# Cleaning of RequestForPayment.xes

In [None]:
import pm4py
import pandas as pd
import matplotlib.pyplot as plt

In [None]:
# Load the XES file and convert it to a DataFrame
xes_filename = '../datasets/RequestForPayment.xes'
log = pm4py.read_xes(xes_filename)
df = pm4py.convert_to_dataframe(log)

df

In [None]:
# Rename the column
df = df.rename(columns={'case:Rfp_id': 'case:id'})

# Convert the 'case:id' column to string type
df['case:id'] = df['case:id'].astype(str)

In [None]:
# Display the DataFrame information
df.info()

In [None]:
# List the columns in the DataFrame
df.columns

In [None]:
# Compute frequency of activities
activity_counts = df["concept:name"].value_counts()
print("Frequency of Activities:\n", activity_counts)
print(type(activity_counts))

In [None]:
#Count unique case:id values
unique_case_ids = df['case:id'].nunique()

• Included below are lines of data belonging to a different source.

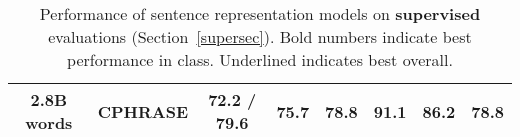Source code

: \begin{table*}[ht]
\begin{adjustwidth}{-0.6cm}{}
\begin{center}
{\begin{tabular}{c|l|cccccc}
          2.8B words &CPHRASE & 72.2	 / 79.6	& 75.7	& 78.8	& 91.1	&  86.2	& 78.8 \\
           
          \hline 
        \end{tabular}

    }
      \end{center}
      \end{adjustwidth}
    \caption{\label{supervised} Performance of sentence representation models on {\bf supervised} evaluations  (Section~\ref{supersec}). Bold numbers indicate best performance in class. Underlined indicates best overall. }
  \vspace*{-4ex}
\end{table*}

\begin{table*}[ht]
  \begin{adjustwidth}{-1cm}{}
\renewcommand{\tabcolsep}{4.6pt}
\small
\newcommand{\mc}[1]{\multicolumn{1}{l|}{#1}}
  \begin{center}


\end{center}
\end{adjustwidth}
\end{table*}
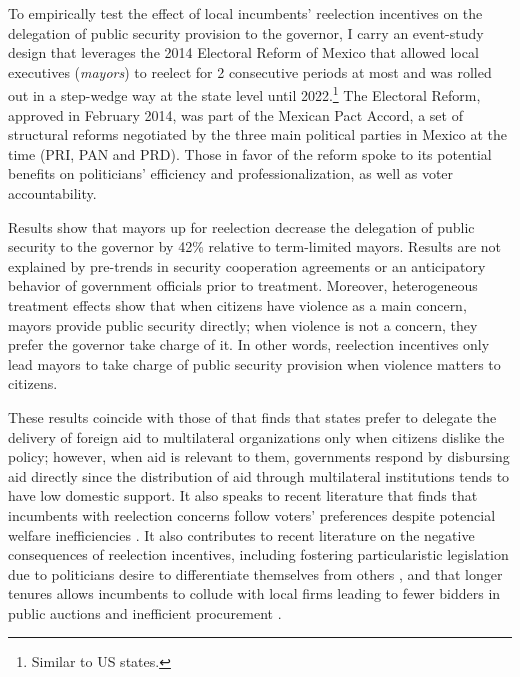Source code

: \documentclass[12pt]{amsart}
\numberwithin{equation}{section}
\theoremstyle{definition}
\theoremstyle{definition}
\theoremstyle{definition}
\begin{document}
   To empirically test the effect of local incumbents' reelection incentives on the delegation of public security provision to the governor, I carry an event-study design that leverages the 2014 Electoral Reform of Mexico that allowed local executives (\emph{mayors}) to reelect for 2 consecutive periods at most and was rolled out in a step-wedge way at the state level until 2022.\footnote{Similar to US states.} The Electoral Reform, approved in February 2014, was part of the Mexican Pact Accord, a set of structural reforms negotiated by the three main political parties in Mexico at the time (PRI, PAN and PRD). Those in favor of the reform spoke to its potential benefits on politicians' efficiency and professionalization, as well as voter accountability. %
     
Results show that mayors up for reelection decrease the delegation of public security to the governor by 42\% relative to term-limited mayors. Results are not explained by pre-trends in security cooperation agreements or an anticipatory behavior of government officials prior to treatment.  Moreover, heterogeneous treatment effects show that when citizens have violence as a main concern, mayors provide public security directly; when violence is not a concern, they prefer the governor take charge of it. In other words, reelection incentives only lead mayors to take charge of public security provision when violence matters to citizens.

These results coincide with those of \citet{milner_2004} that finds that states prefer to delegate the delivery of foreign aid to multilateral organizations only when citizens dislike the policy; however, when aid is relevant to them, governments respond by disbursing aid directly since the distribution of aid through multilateral institutions tends to have low domestic support. It also speaks to recent literature that finds that incumbents with reelection concerns follow voters’ preferences despite potencial welfare inefficiencies \citep{pulejo_querubin_2021}. It also contributes to recent literature on the negative consequences of reelection incentives, including fostering  particularistic legislation due to politicians desire to differentiate themselves from others \citep{motolinia_2020}, and that longer tenures allows incumbents to collude with local firms leading to fewer bidders in public auctions and inefficient procurement \citep{coviello_etal_2017}. 
            
\end{document}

print(f"Number of unique case id: {unique_case_ids}")

In [None]:
# Check for NaN values across all columns
nan_counts = df.isnull().sum()

# Display only columns that have NaN values
print("Count of NaN values per column:")
print(nan_counts[nan_counts > 0]) 

if nan_counts.sum() == 0:
    print("\nNo NaN values found in the DataFrame.")
else:
    print(f"\nTotal NaN values found: {nan_counts.sum()}")

In [None]:
# Count the unknown activities
unknwon_count = df['case:Activity'].astype(str).str.contains('UNKNOWN').sum()

# Calculate the percentage of unknown activities
percentage_unknown = (unknwon_count / len(df)) * 100

print(f"Found {unknwon_count} UNKNOWN actvities, {percentage_unknown:.2f}% of total rows")

In [None]:
# Get counts of each unique value in 'case:Activity'
activity_counts = df['case:Activity'].value_counts()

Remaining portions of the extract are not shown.